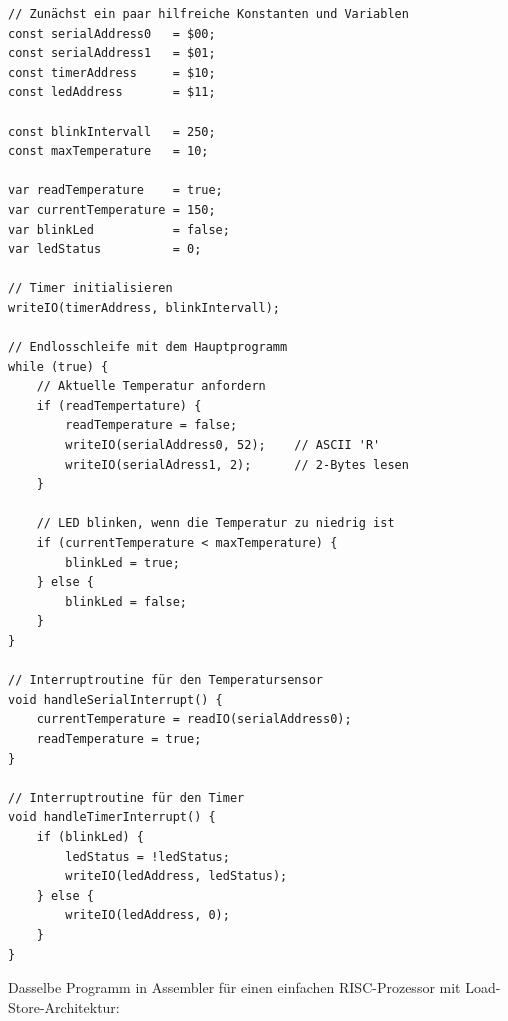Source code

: {
\footnotesize

\begin{verbatim}
// Zunächst ein paar hilfreiche Konstanten und Variablen
const serialAddress0   = $00;
const serialAddress1   = $01;
const timerAddress     = $10;
const ledAddress       = $11;

const blinkIntervall   = 250;
const maxTemperature   = 10;

var readTemperature    = true;
var currentTemperature = 150;
var blinkLed           = false;
var ledStatus          = 0;

// Timer initialisieren
writeIO(timerAddress, blinkIntervall);

// Endlosschleife mit dem Hauptprogramm
while (true) {
    // Aktuelle Temperatur anfordern
    if (readTempertature) {
        readTemperature = false;
        writeIO(serialAddress0, 52);    // ASCII 'R'
        writeIO(serialAdress1, 2);      // 2-Bytes lesen
    }

    // LED blinken, wenn die Temperatur zu niedrig ist
    if (currentTemperature < maxTemperature) {
        blinkLed = true;
    } else {
        blinkLed = false;
    }
}

// Interruptroutine für den Temperatursensor
void handleSerialInterrupt() {
    currentTemperature = readIO(serialAddress0);
    readTemperature = true;
}

// Interruptroutine für den Timer
void handleTimerInterrupt() {
    if (blinkLed) {
        ledStatus = !ledStatus;
        writeIO(ledAddress, ledStatus);
    } else {
        writeIO(ledAddress, 0);
    }
}
\end{verbatim}
}

\clearpage
\teilaufgabe
Dasselbe Programm in Assembler für einen einfachen RISC-Prozessor mit
Load-Store-Architektur:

===

* Your goal
Retype all the material word for word while skipping any picture it contains.

* Exercise solution
Source code

: {
\footnotesize

\begin{verbatim}
// Zunächst ein paar hilfreiche Konstanten und Variablen
const serialAddress0   = $00;
const serialAddress1   = $01;
const timerAddress     = $10;
const ledAddress       = $11;

const blinkIntervall   = 250;
const maxTemperature   = 10;

var readTemperature    = true;
var currentTemperature = 150;
var blinkLed           = false;
var ledStatus          = 0;

// Timer initialisieren
writeIO(timerAddress, blinkIntervall);

// Endlosschleife mit dem Hauptprogramm
while (true) {
    // Aktuelle Temperatur anfordern
    if (readTempertature) {
        readTemperature = false;
        writeIO(serialAddress0, 52);    // ASCII 'R'
        writeIO(serialAdress1, 2);      // 2-Bytes lesen
    }

    // LED blinken, wenn die Temperatur zu niedrig ist
    if (currentTemperature < maxTemperature) {
        blinkLed = true;
    } else {
        blinkLed = false;
    }
}

// Interruptroutine für den Temperatursensor
void handleSerialInterrupt() {
    currentTemperature = readIO(serialAddress0);
    readTemperature = true;
}

// Interruptroutine für den Timer
void handleTimerInterrupt() {
    if (blinkLed) {
        ledStatus = !ledStatus;
        writeIO(ledAddress, ledStatus);
    } else {
        writeIO(ledAddress, 0);
    }
}
\end{verbatim}
}

\clearpage
\teilaufgabe
Dasselbe Programm in Assembler für einen einfachen RISC-Prozessor mit
Load-Store-Architektur:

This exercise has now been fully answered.